# PROBLEM TO WORK ON
From the first line to the last, give the data again exactly.

# DATA RECORDS
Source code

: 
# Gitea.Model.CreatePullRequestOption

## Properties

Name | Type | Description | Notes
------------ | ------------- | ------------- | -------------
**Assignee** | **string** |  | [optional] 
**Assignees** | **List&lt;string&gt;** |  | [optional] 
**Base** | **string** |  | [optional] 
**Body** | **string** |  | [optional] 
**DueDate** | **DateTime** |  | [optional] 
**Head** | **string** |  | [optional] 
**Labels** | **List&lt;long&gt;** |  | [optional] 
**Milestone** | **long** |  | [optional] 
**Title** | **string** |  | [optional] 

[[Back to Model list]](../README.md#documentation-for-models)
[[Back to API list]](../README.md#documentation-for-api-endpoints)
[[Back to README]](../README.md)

# THE ANSWER
Source code

: 
# Gitea.Model.CreatePullRequestOption

## Properties

Name | Type | Description | Notes
------------ | ------------- | ------------- | -------------
**Assignee** | **string** |  | [optional] 
**Assignees** | **List&lt;string&gt;** |  | [optional] 
**Base** | **string** |  | [optional] 
**Body** | **string** |  | [optional] 
**DueDate** | **DateTime** |  | [optional] 
**Head** | **string** |  | [optional] 
**Labels** | **List&lt;long&gt;** |  | [optional] 
**Milestone** | **long** |  | [optional] 
**Title** | **string** |  | [optional] 

[[Back to Model list]](../README.md#documentation-for-models)
[[Back to API list]](../README.md#documentation-for-api-endpoints)
[[Back to README]](../README.md)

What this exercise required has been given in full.